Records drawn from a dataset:
Content starts

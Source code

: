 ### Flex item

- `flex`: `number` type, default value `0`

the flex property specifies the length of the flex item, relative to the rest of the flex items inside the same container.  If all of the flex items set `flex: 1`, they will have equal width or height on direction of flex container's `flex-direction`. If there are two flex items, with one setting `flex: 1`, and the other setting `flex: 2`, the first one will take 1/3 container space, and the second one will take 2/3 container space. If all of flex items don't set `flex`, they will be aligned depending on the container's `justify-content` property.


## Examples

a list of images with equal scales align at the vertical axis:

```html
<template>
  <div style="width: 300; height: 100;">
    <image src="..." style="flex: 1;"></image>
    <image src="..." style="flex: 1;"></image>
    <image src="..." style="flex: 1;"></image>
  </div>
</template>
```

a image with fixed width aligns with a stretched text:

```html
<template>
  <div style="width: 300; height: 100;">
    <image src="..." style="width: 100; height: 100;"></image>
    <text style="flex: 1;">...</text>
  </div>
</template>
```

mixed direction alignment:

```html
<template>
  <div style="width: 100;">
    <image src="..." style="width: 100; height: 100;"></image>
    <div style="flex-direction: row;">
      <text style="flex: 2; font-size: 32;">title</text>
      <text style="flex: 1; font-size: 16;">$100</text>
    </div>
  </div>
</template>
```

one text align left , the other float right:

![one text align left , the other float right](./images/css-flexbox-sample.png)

Content ends

- _Aim of the task_
Each line of the entries that contains the word "item" should be listed.

- _Answer box_
: ### Flex item
the flex property specifies the length of the flex item, relative to the rest of the flex items inside the same container.  If all of the flex items set `flex: 1`, they will have equal width or height on direction of flex container's `flex-direction`. If there are two flex items, with one setting `flex: 1`, and the other setting `flex: 2`, the first one will take 1/3 container space, and the second one will take 2/3 container space. If all of flex items don't set `flex`, they will be aligned depending on the container's `justify-content` property.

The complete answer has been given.